▶ What the exercise asks: In the listing below, find the line that contains "since evaluation |" and the line that contains "- pandas, numpy, datetime, matplotlib.pyplot, scipy.stats". Quote both and every line between them, exactly, and nothing more.
#### Extracted information ####
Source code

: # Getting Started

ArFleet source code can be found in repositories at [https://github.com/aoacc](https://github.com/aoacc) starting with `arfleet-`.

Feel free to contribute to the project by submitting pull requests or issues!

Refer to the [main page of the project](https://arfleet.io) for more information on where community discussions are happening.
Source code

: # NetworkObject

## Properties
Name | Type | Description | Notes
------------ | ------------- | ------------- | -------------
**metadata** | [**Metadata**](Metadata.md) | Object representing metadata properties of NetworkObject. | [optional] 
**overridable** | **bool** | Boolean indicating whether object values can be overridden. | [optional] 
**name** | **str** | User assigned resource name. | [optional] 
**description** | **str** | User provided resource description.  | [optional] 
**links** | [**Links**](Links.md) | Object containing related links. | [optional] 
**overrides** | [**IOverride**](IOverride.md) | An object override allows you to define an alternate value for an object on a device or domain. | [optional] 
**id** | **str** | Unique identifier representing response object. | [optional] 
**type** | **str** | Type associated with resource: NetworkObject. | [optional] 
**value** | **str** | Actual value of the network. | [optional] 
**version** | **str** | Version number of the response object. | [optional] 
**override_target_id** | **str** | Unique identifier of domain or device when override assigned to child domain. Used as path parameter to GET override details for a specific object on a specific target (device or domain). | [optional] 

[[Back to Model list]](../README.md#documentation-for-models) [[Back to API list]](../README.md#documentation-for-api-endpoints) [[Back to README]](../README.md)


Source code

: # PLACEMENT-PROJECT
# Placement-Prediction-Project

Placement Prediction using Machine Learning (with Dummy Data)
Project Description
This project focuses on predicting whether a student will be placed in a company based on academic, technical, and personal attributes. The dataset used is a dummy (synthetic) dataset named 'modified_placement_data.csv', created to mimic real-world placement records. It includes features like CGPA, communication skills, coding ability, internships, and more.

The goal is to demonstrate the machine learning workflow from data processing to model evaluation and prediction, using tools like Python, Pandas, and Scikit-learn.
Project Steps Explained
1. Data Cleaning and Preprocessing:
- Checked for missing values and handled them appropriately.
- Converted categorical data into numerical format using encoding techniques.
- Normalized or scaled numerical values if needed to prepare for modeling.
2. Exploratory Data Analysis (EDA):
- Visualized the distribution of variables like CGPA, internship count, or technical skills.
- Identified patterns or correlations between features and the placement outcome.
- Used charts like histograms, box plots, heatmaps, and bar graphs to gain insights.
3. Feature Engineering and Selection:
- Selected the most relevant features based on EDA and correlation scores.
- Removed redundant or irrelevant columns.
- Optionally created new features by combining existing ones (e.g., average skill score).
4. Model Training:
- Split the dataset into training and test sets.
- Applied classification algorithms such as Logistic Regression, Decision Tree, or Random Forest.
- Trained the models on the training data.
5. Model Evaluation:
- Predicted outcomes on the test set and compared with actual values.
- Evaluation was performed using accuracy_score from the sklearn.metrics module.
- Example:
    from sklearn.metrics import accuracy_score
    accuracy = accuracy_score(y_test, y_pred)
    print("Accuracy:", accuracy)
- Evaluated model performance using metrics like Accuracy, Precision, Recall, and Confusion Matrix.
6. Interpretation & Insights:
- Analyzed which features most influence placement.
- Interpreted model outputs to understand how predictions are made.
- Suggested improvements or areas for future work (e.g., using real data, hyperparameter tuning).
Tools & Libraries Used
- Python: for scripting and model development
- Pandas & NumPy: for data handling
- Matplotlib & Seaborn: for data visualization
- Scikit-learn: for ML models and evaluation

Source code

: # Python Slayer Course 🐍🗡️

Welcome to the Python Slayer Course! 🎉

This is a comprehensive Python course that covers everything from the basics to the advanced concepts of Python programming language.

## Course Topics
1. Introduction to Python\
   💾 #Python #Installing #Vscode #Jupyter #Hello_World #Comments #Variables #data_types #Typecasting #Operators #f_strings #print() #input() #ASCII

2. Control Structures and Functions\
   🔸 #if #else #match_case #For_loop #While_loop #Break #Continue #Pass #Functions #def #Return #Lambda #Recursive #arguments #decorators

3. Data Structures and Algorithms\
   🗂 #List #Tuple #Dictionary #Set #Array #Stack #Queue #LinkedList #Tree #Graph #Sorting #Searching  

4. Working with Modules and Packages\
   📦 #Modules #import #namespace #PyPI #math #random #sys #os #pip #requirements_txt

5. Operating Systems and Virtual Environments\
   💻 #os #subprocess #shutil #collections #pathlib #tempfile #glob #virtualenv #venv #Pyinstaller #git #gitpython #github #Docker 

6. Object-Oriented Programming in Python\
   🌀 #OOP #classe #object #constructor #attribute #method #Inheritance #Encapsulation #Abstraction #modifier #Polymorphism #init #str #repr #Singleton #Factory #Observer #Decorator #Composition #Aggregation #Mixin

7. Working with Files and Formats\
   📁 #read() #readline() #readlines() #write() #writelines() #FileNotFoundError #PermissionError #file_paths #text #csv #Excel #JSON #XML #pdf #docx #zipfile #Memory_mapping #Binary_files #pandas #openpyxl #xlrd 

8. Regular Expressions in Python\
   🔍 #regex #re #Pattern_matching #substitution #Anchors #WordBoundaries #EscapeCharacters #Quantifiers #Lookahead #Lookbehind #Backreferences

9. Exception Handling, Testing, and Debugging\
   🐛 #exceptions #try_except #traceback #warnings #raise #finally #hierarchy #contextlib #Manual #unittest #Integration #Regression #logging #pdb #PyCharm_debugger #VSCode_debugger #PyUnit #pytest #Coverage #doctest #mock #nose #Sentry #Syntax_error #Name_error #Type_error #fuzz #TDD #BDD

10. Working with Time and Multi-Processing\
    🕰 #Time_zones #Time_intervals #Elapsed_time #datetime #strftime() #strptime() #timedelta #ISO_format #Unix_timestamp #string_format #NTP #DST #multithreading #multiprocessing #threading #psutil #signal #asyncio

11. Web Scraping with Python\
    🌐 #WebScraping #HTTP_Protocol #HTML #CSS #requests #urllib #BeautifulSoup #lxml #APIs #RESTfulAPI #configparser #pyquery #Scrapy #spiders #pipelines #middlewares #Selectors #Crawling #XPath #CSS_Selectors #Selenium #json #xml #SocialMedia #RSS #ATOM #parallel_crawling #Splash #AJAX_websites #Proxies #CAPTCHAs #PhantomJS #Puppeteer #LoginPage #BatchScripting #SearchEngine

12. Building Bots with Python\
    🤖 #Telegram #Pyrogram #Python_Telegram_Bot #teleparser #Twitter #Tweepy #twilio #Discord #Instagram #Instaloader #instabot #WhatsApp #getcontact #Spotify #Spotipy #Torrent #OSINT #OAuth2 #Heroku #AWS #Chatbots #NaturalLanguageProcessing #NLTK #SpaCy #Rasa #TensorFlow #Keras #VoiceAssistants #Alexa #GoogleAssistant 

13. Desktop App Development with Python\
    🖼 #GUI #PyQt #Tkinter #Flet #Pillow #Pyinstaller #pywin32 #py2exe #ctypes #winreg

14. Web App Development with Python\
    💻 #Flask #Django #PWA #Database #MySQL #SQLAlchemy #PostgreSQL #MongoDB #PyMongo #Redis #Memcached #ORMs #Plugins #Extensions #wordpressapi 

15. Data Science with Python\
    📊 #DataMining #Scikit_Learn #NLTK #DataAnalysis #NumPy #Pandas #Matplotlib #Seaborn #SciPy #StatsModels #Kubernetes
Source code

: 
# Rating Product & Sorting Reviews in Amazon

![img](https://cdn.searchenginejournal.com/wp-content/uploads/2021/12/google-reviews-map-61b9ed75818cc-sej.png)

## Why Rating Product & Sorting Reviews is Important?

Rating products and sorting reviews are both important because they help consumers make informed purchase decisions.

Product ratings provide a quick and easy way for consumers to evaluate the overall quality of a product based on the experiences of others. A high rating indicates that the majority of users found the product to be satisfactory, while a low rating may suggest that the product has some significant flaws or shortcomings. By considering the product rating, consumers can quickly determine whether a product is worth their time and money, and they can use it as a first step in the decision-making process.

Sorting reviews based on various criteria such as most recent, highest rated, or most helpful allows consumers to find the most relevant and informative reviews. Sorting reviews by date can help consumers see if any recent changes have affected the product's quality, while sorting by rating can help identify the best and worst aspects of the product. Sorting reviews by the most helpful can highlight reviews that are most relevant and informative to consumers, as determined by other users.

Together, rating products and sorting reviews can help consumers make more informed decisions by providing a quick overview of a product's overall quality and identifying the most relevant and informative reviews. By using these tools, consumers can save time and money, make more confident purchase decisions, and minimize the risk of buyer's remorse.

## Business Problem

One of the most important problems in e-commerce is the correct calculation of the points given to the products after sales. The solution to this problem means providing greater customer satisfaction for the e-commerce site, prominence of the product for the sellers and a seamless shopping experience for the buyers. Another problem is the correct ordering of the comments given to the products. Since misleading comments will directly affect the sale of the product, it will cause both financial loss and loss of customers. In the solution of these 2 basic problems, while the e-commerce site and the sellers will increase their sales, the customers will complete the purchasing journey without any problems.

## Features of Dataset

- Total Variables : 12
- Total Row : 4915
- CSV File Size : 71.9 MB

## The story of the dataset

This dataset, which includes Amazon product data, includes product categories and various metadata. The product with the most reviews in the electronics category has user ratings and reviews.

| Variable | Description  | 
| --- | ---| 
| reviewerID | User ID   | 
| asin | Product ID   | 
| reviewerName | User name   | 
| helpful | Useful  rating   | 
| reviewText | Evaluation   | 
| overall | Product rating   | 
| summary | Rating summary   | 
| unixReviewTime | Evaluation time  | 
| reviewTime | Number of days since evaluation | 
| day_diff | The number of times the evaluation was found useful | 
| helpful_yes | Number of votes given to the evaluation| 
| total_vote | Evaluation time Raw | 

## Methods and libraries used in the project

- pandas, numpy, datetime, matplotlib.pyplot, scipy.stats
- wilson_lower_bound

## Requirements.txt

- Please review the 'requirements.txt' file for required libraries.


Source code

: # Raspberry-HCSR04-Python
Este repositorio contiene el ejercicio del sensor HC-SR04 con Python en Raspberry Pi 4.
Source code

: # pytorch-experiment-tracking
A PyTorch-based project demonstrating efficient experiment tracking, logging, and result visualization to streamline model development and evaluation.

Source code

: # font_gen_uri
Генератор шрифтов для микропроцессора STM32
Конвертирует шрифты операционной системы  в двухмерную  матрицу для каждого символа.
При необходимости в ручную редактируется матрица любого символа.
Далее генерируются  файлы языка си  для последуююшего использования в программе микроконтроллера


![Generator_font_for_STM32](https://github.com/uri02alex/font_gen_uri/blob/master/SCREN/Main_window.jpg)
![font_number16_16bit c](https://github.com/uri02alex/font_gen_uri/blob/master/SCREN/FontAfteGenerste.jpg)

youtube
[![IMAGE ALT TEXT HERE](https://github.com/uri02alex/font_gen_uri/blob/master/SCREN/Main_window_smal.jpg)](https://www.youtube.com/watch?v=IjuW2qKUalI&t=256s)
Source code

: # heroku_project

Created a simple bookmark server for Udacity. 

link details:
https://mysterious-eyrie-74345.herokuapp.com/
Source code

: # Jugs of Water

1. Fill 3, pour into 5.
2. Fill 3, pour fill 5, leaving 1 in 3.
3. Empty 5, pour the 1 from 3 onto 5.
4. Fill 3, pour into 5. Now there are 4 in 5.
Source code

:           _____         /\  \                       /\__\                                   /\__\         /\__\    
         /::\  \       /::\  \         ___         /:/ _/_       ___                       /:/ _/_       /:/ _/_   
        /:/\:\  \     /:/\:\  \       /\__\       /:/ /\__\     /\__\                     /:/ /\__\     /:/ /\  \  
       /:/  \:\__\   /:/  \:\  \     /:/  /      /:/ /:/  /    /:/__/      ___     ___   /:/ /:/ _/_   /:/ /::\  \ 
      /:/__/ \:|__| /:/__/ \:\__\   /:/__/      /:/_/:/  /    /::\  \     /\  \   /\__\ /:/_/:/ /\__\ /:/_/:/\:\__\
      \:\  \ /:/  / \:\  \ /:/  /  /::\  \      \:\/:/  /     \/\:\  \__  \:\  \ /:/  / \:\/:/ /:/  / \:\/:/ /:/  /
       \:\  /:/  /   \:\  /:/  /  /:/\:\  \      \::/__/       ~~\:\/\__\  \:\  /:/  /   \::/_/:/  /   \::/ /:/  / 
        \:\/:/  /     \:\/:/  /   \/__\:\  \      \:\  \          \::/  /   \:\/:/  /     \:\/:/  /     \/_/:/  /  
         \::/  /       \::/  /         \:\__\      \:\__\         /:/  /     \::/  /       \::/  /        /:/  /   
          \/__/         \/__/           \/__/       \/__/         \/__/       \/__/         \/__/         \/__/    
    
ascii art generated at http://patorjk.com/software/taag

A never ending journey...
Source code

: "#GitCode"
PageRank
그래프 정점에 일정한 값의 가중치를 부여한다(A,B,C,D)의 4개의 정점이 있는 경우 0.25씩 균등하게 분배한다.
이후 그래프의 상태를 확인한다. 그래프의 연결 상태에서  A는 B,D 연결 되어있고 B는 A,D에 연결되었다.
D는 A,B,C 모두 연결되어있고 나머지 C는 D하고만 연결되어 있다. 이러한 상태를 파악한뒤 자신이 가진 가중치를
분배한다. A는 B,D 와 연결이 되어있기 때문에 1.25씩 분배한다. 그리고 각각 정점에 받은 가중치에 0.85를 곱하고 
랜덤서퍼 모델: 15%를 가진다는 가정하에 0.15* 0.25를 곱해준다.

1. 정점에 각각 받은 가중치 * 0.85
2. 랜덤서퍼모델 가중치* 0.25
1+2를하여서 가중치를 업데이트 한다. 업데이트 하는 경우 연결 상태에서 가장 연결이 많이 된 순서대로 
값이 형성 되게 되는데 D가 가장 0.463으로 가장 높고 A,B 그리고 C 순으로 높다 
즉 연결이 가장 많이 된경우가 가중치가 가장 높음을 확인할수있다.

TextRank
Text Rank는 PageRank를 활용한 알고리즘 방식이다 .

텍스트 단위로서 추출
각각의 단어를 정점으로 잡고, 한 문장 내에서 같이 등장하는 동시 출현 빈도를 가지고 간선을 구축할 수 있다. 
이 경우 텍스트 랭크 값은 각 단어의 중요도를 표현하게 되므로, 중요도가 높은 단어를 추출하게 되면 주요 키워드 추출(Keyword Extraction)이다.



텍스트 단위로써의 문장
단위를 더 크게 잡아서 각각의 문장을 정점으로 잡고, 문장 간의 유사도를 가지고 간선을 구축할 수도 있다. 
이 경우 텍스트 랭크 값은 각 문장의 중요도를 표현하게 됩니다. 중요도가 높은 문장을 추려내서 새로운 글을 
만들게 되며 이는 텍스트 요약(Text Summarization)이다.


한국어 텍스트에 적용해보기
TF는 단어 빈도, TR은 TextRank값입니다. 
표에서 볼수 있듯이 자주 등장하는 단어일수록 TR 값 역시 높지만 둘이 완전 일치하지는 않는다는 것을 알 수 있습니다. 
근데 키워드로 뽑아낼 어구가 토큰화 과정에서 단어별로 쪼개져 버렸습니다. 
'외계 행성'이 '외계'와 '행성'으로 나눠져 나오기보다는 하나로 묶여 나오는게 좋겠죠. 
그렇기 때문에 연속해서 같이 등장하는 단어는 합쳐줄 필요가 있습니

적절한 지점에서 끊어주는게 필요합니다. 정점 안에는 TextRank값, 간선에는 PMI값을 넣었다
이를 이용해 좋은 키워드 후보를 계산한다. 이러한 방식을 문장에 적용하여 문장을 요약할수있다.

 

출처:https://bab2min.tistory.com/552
####
▶ Answer section:
| reviewTime | Number of days since evaluation | 
| day_diff | The number of times the evaluation was found useful | 
| helpful_yes | Number of votes given to the evaluation| 
| total_vote | Evaluation time Raw | 

## Methods and libraries used in the project

- pandas, numpy, datetime, matplotlib.pyplot, scipy.stats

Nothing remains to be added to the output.